Restate the data below word for word. Skip any images it contains.
===== Task data =====
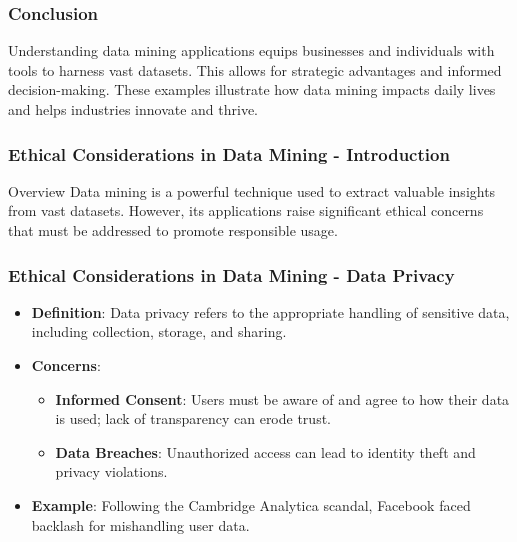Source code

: \documentclass[aspectratio=169]{beamer}
\begin{document}
\begin{frame}[fragile]
    \frametitle{Conclusion}
    Understanding data mining applications equips businesses and individuals with tools to harness vast datasets. This allows for strategic advantages and informed decision-making. These examples illustrate how data mining impacts daily lives and helps industries innovate and thrive.
\end{frame}

\begin{frame}[fragile]
    \frametitle{Ethical Considerations in Data Mining - Introduction}
    \begin{block}{Overview}
        Data mining is a powerful technique used to extract valuable insights from vast datasets. However, its applications raise significant ethical concerns that must be addressed to promote responsible usage.
    \end{block}
\end{frame}

\begin{frame}[fragile]
    \frametitle{Ethical Considerations in Data Mining - Data Privacy}
    \begin{itemize}
        \item \textbf{Definition}: Data privacy refers to the appropriate handling of sensitive data, including collection, storage, and sharing.
        \item \textbf{Concerns}:
            \begin{itemize}
                \item \textbf{Informed Consent}: Users must be aware of and agree to how their data is used; lack of transparency can erode trust.
                \item \textbf{Data Breaches}: Unauthorized access can lead to identity theft and privacy violations.
            \end{itemize}
        \item \textbf{Example}: Following the Cambridge Analytica scandal, Facebook faced backlash for mishandling user data.
    \end{itemize}
\end{frame}
\end{document}
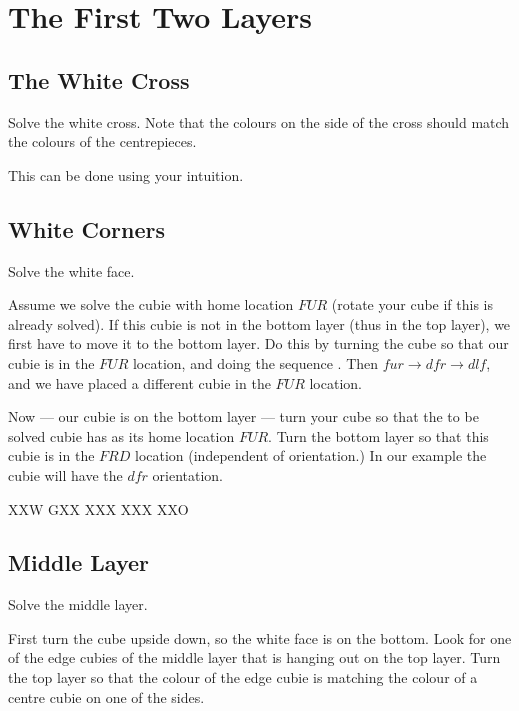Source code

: \section{The First Two Layers}

\subsection{The White Cross}

\begin{goal}
    Solve the white cross.
    Note that the colours on the side of the cross should match the colours of the centrepieces.
\end{goal}
This can be done using your intuition.

\subsection{White Corners}

\begin{goal}
    Solve the white face.
\end{goal}

Assume we solve the cubie with home location $FUR$ (rotate your cube if this is already solved).
If this cubie is not in the bottom layer (thus in the top layer), we first have to move it to the bottom layer.
Do this by turning the cube so that our cubie is in the $FUR$ location, and doing the sequence .
Then $fur \to dfr \to dlf$, and we have placed a different cubie in the $FUR$ location.

Now --- our cubie is on the bottom layer --- turn your cube so that the to be solved cubie has as its home location $FUR$.
Turn the bottom layer so that this cubie is in the $FRD$ location (independent of orientation.)
In our example the cubie will have the $dfr$ orientation.


\RubikSliceBottomR XXW GXX
\RubikFaceDown XXX XXX XXO



\subsection{Middle Layer}

\begin{goal}
    Solve the middle layer.
\end{goal}

First turn the cube upside down, so the white face is on the bottom.
Look for one of the edge cubies of the middle layer that is hanging out on the top layer.
Turn the top layer so that the colour of the edge cubie is matching the colour of a centre cubie on one of the sides.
=====
Result »
Source code

: \documentclass[aspectratio=169]{beamer}
\begin{document}
\begin{frame}[fragile]
    \frametitle{Conclusion}
    Understanding data mining applications equips businesses and individuals with tools to harness vast datasets. This allows for strategic advantages and informed decision-making. These examples illustrate how data mining impacts daily lives and helps industries innovate and thrive.
\end{frame}

\begin{frame}[fragile]
    \frametitle{Ethical Considerations in Data Mining - Introduction}
    \begin{block}{Overview}
        Data mining is a powerful technique used to extract valuable insights from vast datasets. However, its applications raise significant ethical concerns that must be addressed to promote responsible usage.
    \end{block}
\end{frame}

\begin{frame}[fragile]
    \frametitle{Ethical Considerations in Data Mining - Data Privacy}
    \begin{itemize}
        \item \textbf{Definition}: Data privacy refers to the appropriate handling of sensitive data, including collection, storage, and sharing.
        \item \textbf{Concerns}:
            \begin{itemize}
                \item \textbf{Informed Consent}: Users must be aware of and agree to how their data is used; lack of transparency can erode trust.
                \item \textbf{Data Breaches}: Unauthorized access can lead to identity theft and privacy violations.
            \end{itemize}
        \item \textbf{Example}: Following the Cambridge Analytica scandal, Facebook faced backlash for mishandling user data.
    \end{itemize}
\end{frame}
\end{document}
Source code

: \section{The First Two Layers}

\subsection{The White Cross}

\begin{goal}
    Solve the white cross.
    Note that the colours on the side of the cross should match the colours of the centrepieces.
\end{goal}
This can be done using your intuition.

\subsection{White Corners}

\begin{goal}
    Solve the white face.
\end{goal}

Assume we solve the cubie with home location $FUR$ (rotate your cube if this is already solved).
If this cubie is not in the bottom layer (thus in the top layer), we first have to move it to the bottom layer.
Do this by turning the cube so that our cubie is in the $FUR$ location, and doing the sequence .
Then $fur \to dfr \to dlf$, and we have placed a different cubie in the $FUR$ location.

Now --- our cubie is on the bottom layer --- turn your cube so that the to be solved cubie has as its home location $FUR$.
Turn the bottom layer so that this cubie is in the $FRD$ location (independent of orientation.)
In our example the cubie will have the $dfr$ orientation.


\RubikSliceBottomR XXW GXX
\RubikFaceDown XXX XXX XXO



\subsection{Middle Layer}

\begin{goal}
    Solve the middle layer.
\end{goal}

First turn the cube upside down, so the white face is on the bottom.
Look for one of the edge cubies of the middle layer that is hanging out on the top layer.
Turn the top layer so that the colour of the edge cubie is matching the colour of a centre cubie on one of the sides.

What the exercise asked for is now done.